Tony Velkovski v Ikon Services Australia Pty Ltd
[2016] FWC 3794
•10 JUNE 2016
| [2016] FWC 3794 |
| FAIR WORK COMMISSION |
DECISION |
Fair Work Act 2009
s.365—General protections
Tony Velkovski
v
Ikon Services Australia Pty Ltd
(C2015/7042)
COMMISSIONER CIRKOVIC | HOBART, 10 JUNE 2016 |
Application to deal with contraventions involving dismissal – whether to extend time for lodging the application
[1] On 22 October 2015 Mr Tony Velkovski (Applicant) lodged a general protections application involving a dismissal pursuant to s.365 of the Fair Work Act 2009 (the Act). The Respondent to the application is Ikon Services Australia Pty Ltd (Respondent).
[2] The Applicant commenced employment with the Respondent on 16 March 2015. He was employed as a Sweeper Operator. 1
[3] The Respondent says that it did not dismiss Mr Velkovski. It says Mr Velkovski voluntarily resigned from his position on or around 16 June 2015. 2
[4] In the F8 general protections application form, Mr Velkovski answered questions 1.1, 1.3-1.4 as follows:
- “1.1 On what date were you dismissed? I have not been dismissed, therefore there is no date of dismissal.”
- “1.3 What reasons (if any) did the Respondent give for dismissing you? I have not been informed of any dismissal. I have no reason nor explanation as to why I’m not at work. Zero. Nothing. They just want me to go away, disappear for no reason. I have not received any letter of dismissal/or separation certificate from Ikon Services.”
- “1.4 Are you making this application within 21 calendar days of your dismissal taking effect? No.”
[5] On 28 January 2016, the Fair Work Commission (Commission) contacted the Applicant by telephone. The Applicant stated that he was no longer working with the Respondent and that he was not dismissed. The Applicant said that his last day of work was 7 July 2015. He was advised that his application was therefore lodged out of time. The Applicant was further advised that he was required to provide a specified date of dismissal, that this was a very important fact and that the Commission could not advise him of that date. The Applicant was advised that the Commission would call him back to confirm the date of dismissal. Later that day, the Commission made contact with the Applicant by telephone. The Applicant said that 7 July 2015 was the date of dismissal.
[6] On 17 March 2016, the Respondent contacted the Commission by telephone and advised that it believed the application was lodged out of time. It stated that no date of dismissal was identified by the Applicant on the application form and that the Applicant stated that he believed that he had not been dismissed. Further, the Respondent provided 16 July 2015 as the date that the employment ended.
[7] On 23 March 2016, the Commission contacted the Respondent by telephone and advised that the Form F8A Employer Response was required as soon as possible. On 8 April 2016, when the matter was scheduled for conciliation, the Applicant was unable to participate as he was at his new job. The Applicant requested the matter be listed at another time.

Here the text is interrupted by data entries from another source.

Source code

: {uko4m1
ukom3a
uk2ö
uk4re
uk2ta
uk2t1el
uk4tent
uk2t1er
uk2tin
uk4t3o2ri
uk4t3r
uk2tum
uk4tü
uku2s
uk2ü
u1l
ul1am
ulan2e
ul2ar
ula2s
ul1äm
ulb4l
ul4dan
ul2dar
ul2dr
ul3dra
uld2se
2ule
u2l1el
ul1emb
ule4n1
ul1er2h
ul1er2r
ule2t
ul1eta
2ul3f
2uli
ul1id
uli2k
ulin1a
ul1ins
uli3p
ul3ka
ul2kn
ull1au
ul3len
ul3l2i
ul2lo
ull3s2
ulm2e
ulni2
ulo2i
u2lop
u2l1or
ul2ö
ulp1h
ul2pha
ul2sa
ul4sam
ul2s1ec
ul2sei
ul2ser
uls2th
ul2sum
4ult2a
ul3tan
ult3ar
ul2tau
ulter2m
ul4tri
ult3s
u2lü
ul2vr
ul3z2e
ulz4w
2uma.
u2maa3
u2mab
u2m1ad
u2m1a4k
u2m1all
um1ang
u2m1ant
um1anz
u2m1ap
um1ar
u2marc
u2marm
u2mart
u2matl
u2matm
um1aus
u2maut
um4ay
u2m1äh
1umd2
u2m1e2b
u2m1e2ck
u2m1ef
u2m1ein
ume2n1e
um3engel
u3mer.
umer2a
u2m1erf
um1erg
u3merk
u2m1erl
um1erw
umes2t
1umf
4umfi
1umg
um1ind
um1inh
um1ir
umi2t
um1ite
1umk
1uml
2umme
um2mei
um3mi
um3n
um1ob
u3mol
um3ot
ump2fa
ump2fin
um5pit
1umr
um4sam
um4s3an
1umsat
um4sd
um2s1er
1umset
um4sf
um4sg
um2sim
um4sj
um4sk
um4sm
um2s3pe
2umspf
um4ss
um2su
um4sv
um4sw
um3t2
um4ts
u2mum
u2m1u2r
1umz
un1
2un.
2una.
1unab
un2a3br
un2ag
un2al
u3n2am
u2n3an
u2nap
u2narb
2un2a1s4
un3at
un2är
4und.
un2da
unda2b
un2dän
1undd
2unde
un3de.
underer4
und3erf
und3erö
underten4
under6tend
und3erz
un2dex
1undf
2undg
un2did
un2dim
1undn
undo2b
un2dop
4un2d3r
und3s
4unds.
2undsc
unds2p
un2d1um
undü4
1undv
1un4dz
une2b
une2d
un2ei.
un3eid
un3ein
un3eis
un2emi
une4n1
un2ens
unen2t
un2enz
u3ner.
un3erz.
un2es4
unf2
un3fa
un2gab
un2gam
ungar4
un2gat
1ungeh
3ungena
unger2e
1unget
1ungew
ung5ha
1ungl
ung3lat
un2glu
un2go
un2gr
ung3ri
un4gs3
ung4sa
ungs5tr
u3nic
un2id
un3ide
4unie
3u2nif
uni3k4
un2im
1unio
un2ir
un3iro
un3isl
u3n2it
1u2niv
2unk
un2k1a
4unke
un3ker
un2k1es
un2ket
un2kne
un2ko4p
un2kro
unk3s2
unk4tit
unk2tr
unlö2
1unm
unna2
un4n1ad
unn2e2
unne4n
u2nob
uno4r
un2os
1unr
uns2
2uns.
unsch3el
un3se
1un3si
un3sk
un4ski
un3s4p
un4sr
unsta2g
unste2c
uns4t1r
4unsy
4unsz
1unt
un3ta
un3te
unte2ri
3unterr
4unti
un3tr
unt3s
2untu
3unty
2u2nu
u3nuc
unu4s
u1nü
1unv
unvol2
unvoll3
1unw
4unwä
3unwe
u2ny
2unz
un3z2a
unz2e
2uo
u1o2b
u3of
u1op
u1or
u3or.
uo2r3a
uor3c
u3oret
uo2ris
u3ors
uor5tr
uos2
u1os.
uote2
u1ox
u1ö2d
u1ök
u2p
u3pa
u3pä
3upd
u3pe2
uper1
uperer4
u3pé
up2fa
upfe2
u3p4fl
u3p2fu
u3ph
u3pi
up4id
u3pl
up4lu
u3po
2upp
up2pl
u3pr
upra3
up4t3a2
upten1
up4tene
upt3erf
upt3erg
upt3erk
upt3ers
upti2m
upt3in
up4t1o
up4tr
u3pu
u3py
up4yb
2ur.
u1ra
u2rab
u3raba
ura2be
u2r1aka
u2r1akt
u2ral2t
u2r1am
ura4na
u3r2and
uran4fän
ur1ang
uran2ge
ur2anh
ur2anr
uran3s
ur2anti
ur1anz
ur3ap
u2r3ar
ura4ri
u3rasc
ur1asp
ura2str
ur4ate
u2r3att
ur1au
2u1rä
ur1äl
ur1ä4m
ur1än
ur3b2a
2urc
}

[8] On 21 April 2016, the parties were advised by the Commission that the application had not been made within 21 days of the dismissal taking effect. Directions were issued for the filing of witness statements and submissions as to whether the Commission should grant further time for lodgement pursuant to s.366(2) of the Act. The matter was listed for hearing on 18 May 2016.
[9] On 27 April 2016, the parties were advised by the Commission that the matter had been adjourned to 13 May 206.

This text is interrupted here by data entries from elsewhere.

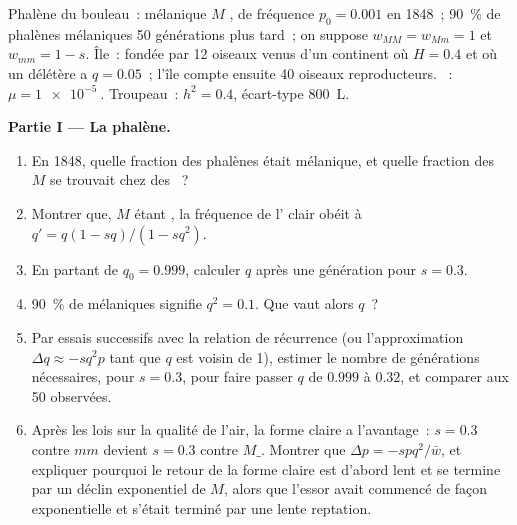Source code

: \begin{problem}
\label{pb:b2:population-genetics:1}
Phalène du bouleau~:  mélanique $M$ , de fréquence $p_0 = 0.001$
en 1848~; \qty{90}{\%} de phalènes mélaniques 50 générations plus tard~;
on suppose
$w_{MM} = w_{Mm} = 1$ et $w_{mm} = 1 - s$. Île~: fondée par 12
oiseaux venus d'un continent où $H = 0.4$ et où un  
délétère a $q = 0.05$~; l'île compte ensuite 40 oiseaux
reproducteurs. ~: $\mu = \qty{1e-5}{}$. Troupeau~: $h^{2} = 0.4$,
écart-type \qty{800}{L}.

\medskip
\noindent\textbf{Partie I --- La phalène.}
\begin{enumerate}
  \item En 1848, quelle fraction des phalènes était mélanique, et quelle
        fraction des  $M$ se trouvait chez des ~?
  \item Montrer que, $M$ étant , la fréquence de l' clair
        obéit à $q' = q(1 - sq)/(1 - sq^{2})$.
  \item En partant de $q_0 = 0.999$, calculer $q$ après une génération
        pour $s = 0.3$.
  \item \qty{90}{\%} de mélaniques signifie $q^{2} = 0.1$. Que vaut alors $q$~?
  \item Par essais successifs avec la relation de récurrence (ou
        l'approximation
        $\Delta q \approx -sq^{2}p$ tant que $q$ est voisin de 1), estimer le
        nombre de générations nécessaires, pour $s = 0.3$, pour faire
        passer $q$ de $0.999$
        à $0.32$, et comparer aux 50 observées.
  \item Après les lois sur la qualité de l'air, la forme claire a
        l'avantage~: $s
        = 0.3$ contre $mm$ devient $s = 0.3$ contre $M\_$. Montrer
        que $\Delta p = -spq^{2}/\bar w$, et expliquer pourquoi le retour
        de la forme claire est d'abord lent et se termine par un déclin
        exponentiel de $M$, alors que l'essor avait commencé de façon
        exponentielle et s'était terminé par une lente reptation.
\end{enumerate}


\end{problem}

[10] On 5 May 2016, the Application was allocated to me and I dealt with it by conducting a telephone hearing on 13 May 2016.
[11] The Applicant was self-represented. The Respondent was self-represented.
Legislative scheme
[12] Subsection 366(1) of the Act provides that an application under section 365 must be made within 21 days after the dismissal took effect:
(2) The application must be made:
(a) within 21 days after the dismissal took effect; or
(b) within such further period as the FWC allows under subsection (2).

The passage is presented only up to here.